This past Sunday, we took my mom to her final resting place. It was a long time coming. I took the six hour drive, and suffered insomnia as I tried to sleep after the drive, so I went to the beach early to watch the sunrise.
I think we all avoided doing this, because subconsciously we knew it was like we were fully letting go of her. It was difficult for me and my emotions were rolling like the waves she became part of. I flat out did not want to do it. Losing my mom as a young girl, I did not know how I was going to get through puberty, college, and all the challenges that inevitably would come, without her to guide me.
I still wonder what her advice would have been for me during those years, as well as what it would be now.
You would think so long after, I would have finished grieving, but truth be told I did not even start until about 4 years ago. Everyone has their own timeline, and it took me a while to realize that mine was OK.
I think what finally brought me a sense of relief, was thinking about all of my surrogate mothers.

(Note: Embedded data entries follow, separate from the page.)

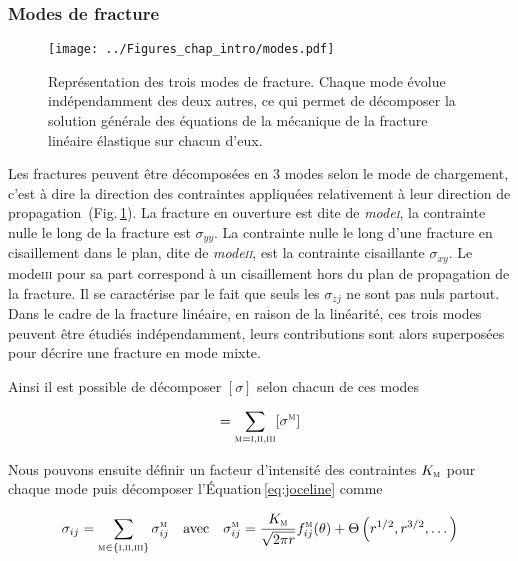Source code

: \subsubsection{Modes de fracture}


\begin{figure}[htb]
\centering
\texttt{[image: ../Figures\_chap\_intro/modes.pdf]}
\caption[Modes de fracture]{Représentation des trois modes de fracture. Chaque mode évolue indépendamment des deux autres, ce qui permet de décomposer la solution générale des équations de la mécanique de la fracture linéaire élastique sur chacun d'eux.}
\label{fig:modes}
\end{figure}


Les fractures peuvent être décomposées en 3 modes selon le mode de chargement, c'est à dire la direction des contraintes appliquées relativement à leur direction de propagation\,\cite{freund_dynamic_1990,sun_fracture_2012} (Fig.\,\ref{fig:modes}). La fracture en ouverture est dite de \textit{mode\:\textsc{i}}, la contrainte nulle le long de la fracture est $\sigma_{yy}$. La contrainte nulle le long d'une fracture en cisaillement dans le plan, dite de \textit{mode\:\textsc{ii}}, est la contrainte cisaillante $\sigma_{xy}$. Le mode\:\textsc{iii} pour sa part correspond à un cisaillement hors du plan de propagation de la fracture. Il se caractérise par le fait que seuls les $\sigma_{zj}$ ne sont pas nuls partout. Dans le cadre de la fracture linéaire, en raison de la linéarité, ces trois modes peuvent être étudiés indépendamment, leurs contributions sont alors superposées pour décrire une fracture en mode mixte.

\newpage

Ainsi il est possible de décomposer $[\sigma]$ selon chacun de ces modes

\begin{equation}
[\sigma]=\sum_{\textsc{m}=\textsc{i,ii,iii}}[\sigma^\textsc{m}]
\end{equation}


Nous pouvons ensuite définir un facteur d'intensité des contraintes $K_\textsc{m}$ pour chaque mode puis décomposer l'Équation\,\ref{eq:joceline} comme

\begin{equation}
\sigma_{ij} = 
\sum_{\textsc{m}\in\{\textsc{i,ii,iii}\}}
\sigma_{ij}^\textsc{m}
\quad\text{avec}\quad
\sigma_{ij}^\textsc{m}=
\frac{K_\textsc{m}}{\sqrt{2\pi r}}f_{ij}^\textsc{m}(\theta)+\Theta\left(r^{1/2},r^{3/2},\dots\right)
\label{eq:sigmamodes}
\end{equation}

They gave me a peace of mind to let go of the ashes, and know that I was not actually letting go of my mom or the opportunity for maternal guidance.
I want to thank all of my surrogate mothers. from numerous relatives, to teachers and professors through the years, the soccer mom community, my boyfriend’s mother, and to so many more– of course including my guardian. Even though I have never done it, I can tell being a guardian is rewarding and hard. I know it was hard trying to teach and look after this girl who was so different than you, enjoying science classes and soccer when you played the violin and softball, but who is still very much like you, afraid of confrontation and a lover of the beach.
I want to thank everyone who has loved me as their own, and reminded me that family is more than just blood. I love you, mom and all of my mothers.
And after some contemplation, I finally realized that spreading my mom’s ashes was not an end, but just another beginning, like the sunrise.